Exercise material:
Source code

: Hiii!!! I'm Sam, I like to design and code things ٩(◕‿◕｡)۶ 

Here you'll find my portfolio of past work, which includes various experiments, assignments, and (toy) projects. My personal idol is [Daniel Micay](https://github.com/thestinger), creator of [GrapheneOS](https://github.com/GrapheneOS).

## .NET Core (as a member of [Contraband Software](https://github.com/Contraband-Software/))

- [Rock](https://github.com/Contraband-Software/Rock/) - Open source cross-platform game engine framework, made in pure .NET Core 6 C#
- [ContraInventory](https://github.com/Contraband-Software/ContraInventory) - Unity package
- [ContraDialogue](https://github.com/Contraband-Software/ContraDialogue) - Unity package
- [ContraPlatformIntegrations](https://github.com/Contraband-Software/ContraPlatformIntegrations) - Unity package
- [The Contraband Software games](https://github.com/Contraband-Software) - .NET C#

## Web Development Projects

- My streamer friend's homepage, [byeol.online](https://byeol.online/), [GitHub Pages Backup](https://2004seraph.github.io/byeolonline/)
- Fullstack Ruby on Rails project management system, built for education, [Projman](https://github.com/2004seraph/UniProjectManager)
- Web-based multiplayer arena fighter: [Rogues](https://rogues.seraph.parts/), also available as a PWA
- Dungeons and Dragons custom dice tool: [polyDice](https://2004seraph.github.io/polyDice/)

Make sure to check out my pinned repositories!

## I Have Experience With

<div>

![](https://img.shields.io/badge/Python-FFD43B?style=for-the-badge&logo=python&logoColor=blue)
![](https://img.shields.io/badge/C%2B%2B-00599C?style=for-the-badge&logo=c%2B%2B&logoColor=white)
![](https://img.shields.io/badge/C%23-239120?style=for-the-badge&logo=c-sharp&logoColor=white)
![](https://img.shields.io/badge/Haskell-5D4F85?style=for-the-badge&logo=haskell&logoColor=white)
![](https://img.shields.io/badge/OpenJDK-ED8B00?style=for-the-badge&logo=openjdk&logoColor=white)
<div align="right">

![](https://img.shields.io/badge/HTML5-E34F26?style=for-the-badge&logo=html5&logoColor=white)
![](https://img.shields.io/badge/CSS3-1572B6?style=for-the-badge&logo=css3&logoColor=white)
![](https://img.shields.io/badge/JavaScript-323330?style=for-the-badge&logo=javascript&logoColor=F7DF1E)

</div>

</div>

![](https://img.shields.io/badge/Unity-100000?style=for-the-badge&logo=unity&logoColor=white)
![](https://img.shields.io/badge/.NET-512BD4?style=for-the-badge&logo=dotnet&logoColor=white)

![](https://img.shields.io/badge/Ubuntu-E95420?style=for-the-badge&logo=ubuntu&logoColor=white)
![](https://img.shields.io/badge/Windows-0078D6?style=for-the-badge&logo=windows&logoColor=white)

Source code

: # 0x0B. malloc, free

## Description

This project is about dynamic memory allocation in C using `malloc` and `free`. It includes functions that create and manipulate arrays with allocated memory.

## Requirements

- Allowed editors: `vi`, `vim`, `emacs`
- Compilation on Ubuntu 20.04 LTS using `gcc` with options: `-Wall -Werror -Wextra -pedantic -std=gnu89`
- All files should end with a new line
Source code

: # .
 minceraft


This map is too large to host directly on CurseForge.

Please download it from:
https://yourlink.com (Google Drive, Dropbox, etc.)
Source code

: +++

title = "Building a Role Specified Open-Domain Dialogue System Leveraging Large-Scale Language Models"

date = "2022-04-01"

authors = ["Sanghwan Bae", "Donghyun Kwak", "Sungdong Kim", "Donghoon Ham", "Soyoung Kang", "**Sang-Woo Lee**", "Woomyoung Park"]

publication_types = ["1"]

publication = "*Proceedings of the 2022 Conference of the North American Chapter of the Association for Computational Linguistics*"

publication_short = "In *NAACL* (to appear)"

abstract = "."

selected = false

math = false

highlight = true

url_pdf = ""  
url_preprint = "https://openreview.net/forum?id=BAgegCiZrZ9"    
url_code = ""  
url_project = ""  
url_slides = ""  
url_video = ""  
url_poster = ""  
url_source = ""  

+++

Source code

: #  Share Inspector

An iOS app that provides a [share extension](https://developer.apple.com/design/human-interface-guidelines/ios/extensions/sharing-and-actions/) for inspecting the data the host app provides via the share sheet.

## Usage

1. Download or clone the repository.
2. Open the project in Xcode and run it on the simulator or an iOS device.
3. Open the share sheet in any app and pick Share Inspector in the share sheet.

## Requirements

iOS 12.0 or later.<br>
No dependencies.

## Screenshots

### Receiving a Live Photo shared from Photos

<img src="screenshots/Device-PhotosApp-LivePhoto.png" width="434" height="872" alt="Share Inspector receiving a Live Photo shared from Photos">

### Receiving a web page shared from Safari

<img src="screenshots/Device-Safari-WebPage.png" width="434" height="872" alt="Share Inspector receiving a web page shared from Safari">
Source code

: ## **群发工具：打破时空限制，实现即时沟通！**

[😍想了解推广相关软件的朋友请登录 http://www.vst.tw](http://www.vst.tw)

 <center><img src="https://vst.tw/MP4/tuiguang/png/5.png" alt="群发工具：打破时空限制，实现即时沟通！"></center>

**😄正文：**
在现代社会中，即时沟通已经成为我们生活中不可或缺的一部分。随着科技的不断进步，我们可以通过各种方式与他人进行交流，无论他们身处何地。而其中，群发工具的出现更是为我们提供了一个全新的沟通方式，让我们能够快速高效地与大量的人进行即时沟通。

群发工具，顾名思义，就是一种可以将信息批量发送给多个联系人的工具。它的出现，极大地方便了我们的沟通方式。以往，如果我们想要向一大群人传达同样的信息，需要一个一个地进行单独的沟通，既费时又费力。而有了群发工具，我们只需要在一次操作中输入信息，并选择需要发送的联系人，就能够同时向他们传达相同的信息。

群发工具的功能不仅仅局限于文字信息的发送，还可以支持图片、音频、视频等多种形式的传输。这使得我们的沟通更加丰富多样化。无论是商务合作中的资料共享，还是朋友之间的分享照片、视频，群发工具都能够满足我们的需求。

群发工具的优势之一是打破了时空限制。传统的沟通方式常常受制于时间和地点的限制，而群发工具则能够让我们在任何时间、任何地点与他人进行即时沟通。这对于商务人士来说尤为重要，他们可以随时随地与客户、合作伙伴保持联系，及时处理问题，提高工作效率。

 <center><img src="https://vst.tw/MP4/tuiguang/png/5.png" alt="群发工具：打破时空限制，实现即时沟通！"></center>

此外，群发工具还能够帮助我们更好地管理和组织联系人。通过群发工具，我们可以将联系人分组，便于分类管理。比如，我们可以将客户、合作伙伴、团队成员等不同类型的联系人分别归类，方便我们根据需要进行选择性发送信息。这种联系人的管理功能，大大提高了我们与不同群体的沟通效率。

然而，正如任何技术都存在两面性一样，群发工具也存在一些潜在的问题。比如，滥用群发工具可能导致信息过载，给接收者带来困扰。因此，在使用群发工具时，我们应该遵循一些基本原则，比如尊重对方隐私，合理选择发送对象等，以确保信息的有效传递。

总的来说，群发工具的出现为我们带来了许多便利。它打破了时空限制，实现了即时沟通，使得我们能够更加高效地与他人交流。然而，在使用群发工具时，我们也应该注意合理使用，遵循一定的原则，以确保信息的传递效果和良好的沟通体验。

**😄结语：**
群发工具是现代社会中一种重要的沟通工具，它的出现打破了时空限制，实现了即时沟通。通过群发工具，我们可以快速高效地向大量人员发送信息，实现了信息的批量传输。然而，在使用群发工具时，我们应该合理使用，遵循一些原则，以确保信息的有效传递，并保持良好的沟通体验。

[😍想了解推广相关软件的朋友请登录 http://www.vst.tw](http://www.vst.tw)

Instructions for the task: The string to find is "package"; copy every line of the listing that has it.

Solution:
- [ContraInventory](https://github.com/Contraband-Software/ContraInventory) - Unity package
- [ContraDialogue](https://github.com/Contraband-Software/ContraDialogue) - Unity package
- [ContraPlatformIntegrations](https://github.com/Contraband-Software/ContraPlatformIntegrations) - Unity package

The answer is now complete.